Her eyes widened, and a smiled crossed her face as she grabbed a pen and wrote the name down on the name tag that she was building to put in front of the tank. "That is genius. I always had this feeling that one day you'd be useful."

"Thanks, sis," he muttered sarcastically before making his way to their father's study where their mother was working on paperwork for the death and everything. Charlie followed him curiously since she was done with naming her fish. He asked the woman at the desk, "Have you ever been down to those old ruins in the woods?"

"The old Lockwood estate?" she questioned with raised eyebrows, taking her reading glasses off and looking her son in the eye.

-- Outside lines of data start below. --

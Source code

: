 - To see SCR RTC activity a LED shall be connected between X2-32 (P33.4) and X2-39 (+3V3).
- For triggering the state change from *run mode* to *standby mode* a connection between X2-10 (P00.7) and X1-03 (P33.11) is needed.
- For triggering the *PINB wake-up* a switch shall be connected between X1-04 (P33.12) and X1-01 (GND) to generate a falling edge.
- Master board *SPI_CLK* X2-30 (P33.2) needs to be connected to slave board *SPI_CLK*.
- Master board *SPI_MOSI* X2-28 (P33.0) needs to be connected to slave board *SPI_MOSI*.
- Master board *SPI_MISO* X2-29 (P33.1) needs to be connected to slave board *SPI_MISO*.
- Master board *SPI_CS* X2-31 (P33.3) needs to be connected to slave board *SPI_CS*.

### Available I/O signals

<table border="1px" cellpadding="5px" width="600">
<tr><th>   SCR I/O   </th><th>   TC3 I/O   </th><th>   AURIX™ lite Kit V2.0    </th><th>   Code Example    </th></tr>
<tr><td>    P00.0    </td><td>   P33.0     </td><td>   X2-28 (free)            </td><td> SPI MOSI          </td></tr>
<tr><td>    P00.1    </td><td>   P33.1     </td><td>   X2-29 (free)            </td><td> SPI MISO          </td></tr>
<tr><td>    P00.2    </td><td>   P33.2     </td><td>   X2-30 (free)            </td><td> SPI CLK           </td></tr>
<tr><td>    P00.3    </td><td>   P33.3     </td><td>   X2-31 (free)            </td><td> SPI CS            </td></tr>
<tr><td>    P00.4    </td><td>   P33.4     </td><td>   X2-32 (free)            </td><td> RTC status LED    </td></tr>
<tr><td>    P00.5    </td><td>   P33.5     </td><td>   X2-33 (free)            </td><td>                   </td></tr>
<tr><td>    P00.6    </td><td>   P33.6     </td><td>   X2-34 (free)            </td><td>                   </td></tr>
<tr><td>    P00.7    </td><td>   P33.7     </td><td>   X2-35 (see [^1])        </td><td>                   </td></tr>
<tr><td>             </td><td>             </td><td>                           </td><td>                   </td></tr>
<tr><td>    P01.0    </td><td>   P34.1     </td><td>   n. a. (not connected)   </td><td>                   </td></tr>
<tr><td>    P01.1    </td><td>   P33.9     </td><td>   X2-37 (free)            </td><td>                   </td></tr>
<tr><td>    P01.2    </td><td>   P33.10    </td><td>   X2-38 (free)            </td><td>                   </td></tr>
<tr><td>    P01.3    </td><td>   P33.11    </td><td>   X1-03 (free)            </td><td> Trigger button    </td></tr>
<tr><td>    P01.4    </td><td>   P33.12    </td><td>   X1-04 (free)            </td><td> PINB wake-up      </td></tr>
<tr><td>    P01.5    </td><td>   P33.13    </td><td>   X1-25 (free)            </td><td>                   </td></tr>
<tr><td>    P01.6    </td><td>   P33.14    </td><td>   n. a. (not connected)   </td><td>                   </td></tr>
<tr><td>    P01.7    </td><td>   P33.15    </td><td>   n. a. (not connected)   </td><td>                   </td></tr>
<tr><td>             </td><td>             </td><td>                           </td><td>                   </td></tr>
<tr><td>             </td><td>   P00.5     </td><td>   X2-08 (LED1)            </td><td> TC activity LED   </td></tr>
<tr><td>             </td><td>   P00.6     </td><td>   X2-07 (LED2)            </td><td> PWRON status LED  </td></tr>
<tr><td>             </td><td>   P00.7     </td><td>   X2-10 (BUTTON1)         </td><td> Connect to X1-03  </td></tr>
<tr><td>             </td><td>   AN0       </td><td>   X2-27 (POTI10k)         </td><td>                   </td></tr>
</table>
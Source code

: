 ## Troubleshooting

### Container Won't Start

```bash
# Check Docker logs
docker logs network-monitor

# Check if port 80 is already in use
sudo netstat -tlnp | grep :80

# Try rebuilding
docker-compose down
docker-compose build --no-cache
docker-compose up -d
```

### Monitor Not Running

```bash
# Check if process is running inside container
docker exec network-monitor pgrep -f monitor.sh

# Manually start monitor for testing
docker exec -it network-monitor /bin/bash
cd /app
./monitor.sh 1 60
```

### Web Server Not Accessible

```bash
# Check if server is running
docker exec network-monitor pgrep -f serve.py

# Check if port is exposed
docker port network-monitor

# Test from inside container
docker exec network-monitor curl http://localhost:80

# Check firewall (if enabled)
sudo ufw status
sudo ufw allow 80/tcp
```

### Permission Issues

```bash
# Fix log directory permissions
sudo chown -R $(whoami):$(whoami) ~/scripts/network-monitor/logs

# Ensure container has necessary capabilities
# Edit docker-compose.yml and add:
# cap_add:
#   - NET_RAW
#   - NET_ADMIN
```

He nodded in response, and his sister who was watching from the doorway tilted her head in question. Why did he need to know about that? He had never shown much interest in their family history before them. "Yeah. What do you know about it?"

"It was the original plantation house," she informed him, and she looked happy to be talking about it with her children that were actually paying attention to what she was saying for once. "Beautiful antebellum architecture, and if it hadn't burnt to the ground we'd probably be living in it."

"What's the deal with the freaky underground cellar?" he quizzed, and Charlie froze. He was asking about the same exact cellar that she used to chain herself down during the full moons, the cellar that she would be in that night for that very purpose.